In the previous article I merely transcribed, without any commentary, some passages of Karl Raymund Popper on Education and Schools. Here I will speak without quoting Popper. I will do what stayed in my system after 50 years of reading Popper.
I will begin by summarizing the four main theses presented in the previous article:
- With the exception, perhaps, of the 3 R’s (Reading, ‘Riting, and ‘Rithmetic), and even so, not for everyone, schooling and teaching is totally unnecessary;
- If a child (or even an adult) acquired the essentials of literacy and numeracy, he will be equipped for learning anything else he may wish to learn “through reading and thinking”;
- If we are going to have schools, teachers and teaching to help people master these essentials (in those cases in which they seem to be unable to learn them by themselves), our most important principle, if we are administrators or teachers, is “Do no harm: give the young what they most urgently need in order to become independent of us, and to be able to choose for themselves”);
- The fact that most people are able to survive schooling unscathed and unharmed is the best evidence we could possibly wish to have of their basic “indestructible love for truth and decency, of their originality and stubbornness and health”, because the initial odds are against them.
Despite beginning his itinerary as a writer and an academic in the area of Philosophy of the Natural Sciences, with his book Logik der Forschung, of 1934 (translated into English only in 1959 as The Logic of Scientific Discovery), Karl Popper reached worldwide fame writing against Totalitarianism and in defense of what he called The Open Society. As a well known Jew in Vienna (his four grandparents were Jews), he felt constrained to leave the country after Hitler (who was born in Austria), became Führer in Germany, in 1934, and started conspiring to annex Austria to Germany (something that effectively took place in 1938 (through the so-called Anschluss). In the years 1935-1936 Popper and his wife moved to England on a study scholarship, which was basically a quick way of getting them out of Austria, but they had to return to Austria when no job offer materialized. But in 1937 he got a job in New Zealand, at the Canterbury University College of the University of New Zealand in Christchurch. He and his wife moved all the way to the other side of the world, both in West-East and North-South direction. It was there that he started writing The Open Society and its Enemies as soon as World War II got under way. It was published (first edition in English) in 1945, as soon as the war was over and the Nazist-Fascist Totalitarianism was done with. But the other Totalitarianism, the one he specifically wrote against in the second volume of The Open Society: Marxism (the second volume of his book had the subtitle The High Tide of Prophecy: Hegel, Marx and the Aftermath) came out of WW-II even stronger, since the Soviet Union was among the victors, and came to control all of Eastern Europe. In 1946 Popper and his wife moved back to England, where, with the help of Friedrich A. von Hayek, he became a professor at the London School of Economics (LSE).
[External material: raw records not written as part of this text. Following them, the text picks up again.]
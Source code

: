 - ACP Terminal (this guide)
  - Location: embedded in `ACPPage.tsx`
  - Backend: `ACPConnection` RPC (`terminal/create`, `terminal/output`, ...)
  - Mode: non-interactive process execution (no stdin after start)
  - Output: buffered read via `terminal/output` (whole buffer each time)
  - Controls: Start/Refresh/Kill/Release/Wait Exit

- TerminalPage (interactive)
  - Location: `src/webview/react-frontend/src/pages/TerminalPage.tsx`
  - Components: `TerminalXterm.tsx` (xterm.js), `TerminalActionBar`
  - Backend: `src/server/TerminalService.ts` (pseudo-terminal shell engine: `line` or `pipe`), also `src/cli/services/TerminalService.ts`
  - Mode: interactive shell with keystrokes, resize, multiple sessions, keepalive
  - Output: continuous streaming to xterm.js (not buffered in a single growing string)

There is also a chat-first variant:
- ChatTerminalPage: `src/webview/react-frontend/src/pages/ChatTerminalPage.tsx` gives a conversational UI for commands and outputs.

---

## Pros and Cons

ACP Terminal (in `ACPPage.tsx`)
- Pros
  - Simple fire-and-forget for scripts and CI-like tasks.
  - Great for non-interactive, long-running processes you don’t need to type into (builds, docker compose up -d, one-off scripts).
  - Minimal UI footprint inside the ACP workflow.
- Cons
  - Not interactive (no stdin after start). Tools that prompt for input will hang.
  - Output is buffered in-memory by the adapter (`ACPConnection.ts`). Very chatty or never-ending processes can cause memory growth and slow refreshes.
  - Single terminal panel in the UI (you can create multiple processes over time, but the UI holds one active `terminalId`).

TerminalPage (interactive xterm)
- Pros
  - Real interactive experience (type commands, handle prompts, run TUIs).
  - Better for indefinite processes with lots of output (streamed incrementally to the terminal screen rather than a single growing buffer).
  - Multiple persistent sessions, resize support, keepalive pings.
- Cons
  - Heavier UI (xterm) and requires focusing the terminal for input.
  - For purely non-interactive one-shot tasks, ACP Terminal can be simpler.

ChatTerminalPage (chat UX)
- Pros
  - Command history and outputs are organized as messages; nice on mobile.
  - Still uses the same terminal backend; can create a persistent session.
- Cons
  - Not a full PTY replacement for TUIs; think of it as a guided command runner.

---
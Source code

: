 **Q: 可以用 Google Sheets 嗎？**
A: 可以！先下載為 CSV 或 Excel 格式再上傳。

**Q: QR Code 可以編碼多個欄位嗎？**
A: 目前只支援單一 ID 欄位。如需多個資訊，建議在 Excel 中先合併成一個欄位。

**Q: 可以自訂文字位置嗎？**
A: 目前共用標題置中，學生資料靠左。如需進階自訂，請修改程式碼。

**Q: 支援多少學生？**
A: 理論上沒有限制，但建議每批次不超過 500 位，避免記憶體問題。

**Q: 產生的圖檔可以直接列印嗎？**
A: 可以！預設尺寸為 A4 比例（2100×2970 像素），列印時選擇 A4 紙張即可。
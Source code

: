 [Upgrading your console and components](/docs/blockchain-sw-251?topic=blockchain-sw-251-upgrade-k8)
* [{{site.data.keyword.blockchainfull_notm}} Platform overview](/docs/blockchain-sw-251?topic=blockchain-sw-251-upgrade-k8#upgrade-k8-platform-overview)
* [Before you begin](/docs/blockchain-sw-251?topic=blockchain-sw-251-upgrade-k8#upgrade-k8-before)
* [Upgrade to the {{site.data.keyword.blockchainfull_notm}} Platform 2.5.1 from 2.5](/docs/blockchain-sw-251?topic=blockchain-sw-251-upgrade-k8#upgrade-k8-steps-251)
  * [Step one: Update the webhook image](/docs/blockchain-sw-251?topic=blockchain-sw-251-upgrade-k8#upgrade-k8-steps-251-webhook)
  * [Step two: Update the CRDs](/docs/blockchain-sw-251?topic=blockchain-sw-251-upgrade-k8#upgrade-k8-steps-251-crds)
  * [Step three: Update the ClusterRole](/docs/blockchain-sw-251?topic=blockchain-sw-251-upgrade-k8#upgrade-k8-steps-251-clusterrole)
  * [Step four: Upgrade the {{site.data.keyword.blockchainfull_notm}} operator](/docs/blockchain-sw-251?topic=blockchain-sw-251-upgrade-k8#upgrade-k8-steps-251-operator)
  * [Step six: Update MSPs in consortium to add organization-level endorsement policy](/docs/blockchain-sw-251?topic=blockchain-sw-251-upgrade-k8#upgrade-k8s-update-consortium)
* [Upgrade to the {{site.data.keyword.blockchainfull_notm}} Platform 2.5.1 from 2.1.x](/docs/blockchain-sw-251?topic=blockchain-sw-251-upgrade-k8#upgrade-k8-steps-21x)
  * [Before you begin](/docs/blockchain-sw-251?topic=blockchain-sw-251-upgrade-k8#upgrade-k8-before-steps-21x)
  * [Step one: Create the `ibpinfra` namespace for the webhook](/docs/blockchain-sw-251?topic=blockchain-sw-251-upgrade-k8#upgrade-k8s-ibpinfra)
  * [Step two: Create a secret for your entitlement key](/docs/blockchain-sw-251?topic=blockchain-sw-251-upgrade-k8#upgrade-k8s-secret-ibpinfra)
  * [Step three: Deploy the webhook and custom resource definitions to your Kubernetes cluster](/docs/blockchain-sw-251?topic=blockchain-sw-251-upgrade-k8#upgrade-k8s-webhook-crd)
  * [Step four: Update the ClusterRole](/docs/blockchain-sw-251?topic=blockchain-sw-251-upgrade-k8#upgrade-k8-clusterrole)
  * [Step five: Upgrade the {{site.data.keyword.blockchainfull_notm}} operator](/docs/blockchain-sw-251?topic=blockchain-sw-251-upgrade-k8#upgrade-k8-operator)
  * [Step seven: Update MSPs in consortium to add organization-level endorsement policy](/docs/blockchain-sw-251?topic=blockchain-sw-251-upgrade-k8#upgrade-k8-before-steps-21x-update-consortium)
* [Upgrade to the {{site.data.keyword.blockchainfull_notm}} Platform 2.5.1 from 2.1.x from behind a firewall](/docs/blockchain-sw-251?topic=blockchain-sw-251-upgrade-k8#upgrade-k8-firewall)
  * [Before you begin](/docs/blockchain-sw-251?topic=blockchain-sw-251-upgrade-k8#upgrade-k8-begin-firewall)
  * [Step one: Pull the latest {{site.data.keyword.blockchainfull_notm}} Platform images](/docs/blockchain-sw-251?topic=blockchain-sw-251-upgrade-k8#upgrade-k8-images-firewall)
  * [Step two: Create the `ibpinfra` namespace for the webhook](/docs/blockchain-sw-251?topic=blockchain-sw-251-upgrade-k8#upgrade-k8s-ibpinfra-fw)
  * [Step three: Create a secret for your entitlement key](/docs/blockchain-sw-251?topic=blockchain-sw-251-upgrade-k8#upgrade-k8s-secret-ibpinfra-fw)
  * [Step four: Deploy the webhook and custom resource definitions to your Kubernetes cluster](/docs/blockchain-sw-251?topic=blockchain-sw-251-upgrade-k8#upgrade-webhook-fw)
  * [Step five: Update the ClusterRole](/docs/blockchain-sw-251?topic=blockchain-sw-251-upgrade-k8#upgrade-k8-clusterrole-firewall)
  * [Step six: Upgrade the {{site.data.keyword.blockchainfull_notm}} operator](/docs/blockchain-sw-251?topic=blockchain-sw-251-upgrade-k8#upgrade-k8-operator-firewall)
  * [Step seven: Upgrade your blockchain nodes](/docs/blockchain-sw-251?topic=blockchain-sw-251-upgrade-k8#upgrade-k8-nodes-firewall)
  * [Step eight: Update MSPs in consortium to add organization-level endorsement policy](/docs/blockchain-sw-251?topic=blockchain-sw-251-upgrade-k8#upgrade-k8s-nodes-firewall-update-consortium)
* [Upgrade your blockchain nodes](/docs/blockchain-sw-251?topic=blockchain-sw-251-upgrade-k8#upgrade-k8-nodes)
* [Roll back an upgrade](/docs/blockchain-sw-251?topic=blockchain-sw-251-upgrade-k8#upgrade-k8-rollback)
Popper was a liberal in the classic sense — a liberal that defended a minimum state that defends liberty, individual (negative) rights, law and order, and does not favor what is commonly understood as democracy, much less what is called social democracy, with its interminable string of (positive) rights — the so-called social and economic rights.
Popper was a conservative laissez-faire liberal. He did not trust a political system that gave everyone over 18 or even 16 the right to vote directly for top officials of government — and that because he did not trust the political judgment of “the generality of mankind”. The British political system was as good as we can have it, he thought. In this case, people vote for the lower chamber of Parliament, and the party or parties victorious in the election for the lower chamber choose the Prime Minister — who needs to be approved by the Monarch (even if, on the face of it, only formally). But the Monarchy is, basically, the best part of the nobility, which controls the upper chamber, the House of the Lords, the propertied class. If the nobility do not really approve the person indicated as Prime Minister to the Monarch, he can intervene, although this does not normally happen. The reason why it does not happen is that there is an easier and painless to do it: let the person assume the government and, if he does not please the nation, there is a quick and painless way to replace him.
For Popper, the government should be conservative, slow to propose change. And it should never forget that it is main (perhaps only) function is to guarantee the freedom and individual rights of the citizens and maintain law and order against internal and external enemies. It should not try to do good, to bring welfare to the nation and the people. Given the preservation of freedom and individual rights, as well as maintenance of law and order, it is incumbent on each one to pursue his welfare and prosperity (his happiness) as he sees fit.
Popper’s view of education and schooling fits into this overall vision. He is certainly in favor of education — but not of schooling. And if he is against schooling as such, which includes private schooling, he is much more against public schooling, that is, schooling financed and run (managed) by the state.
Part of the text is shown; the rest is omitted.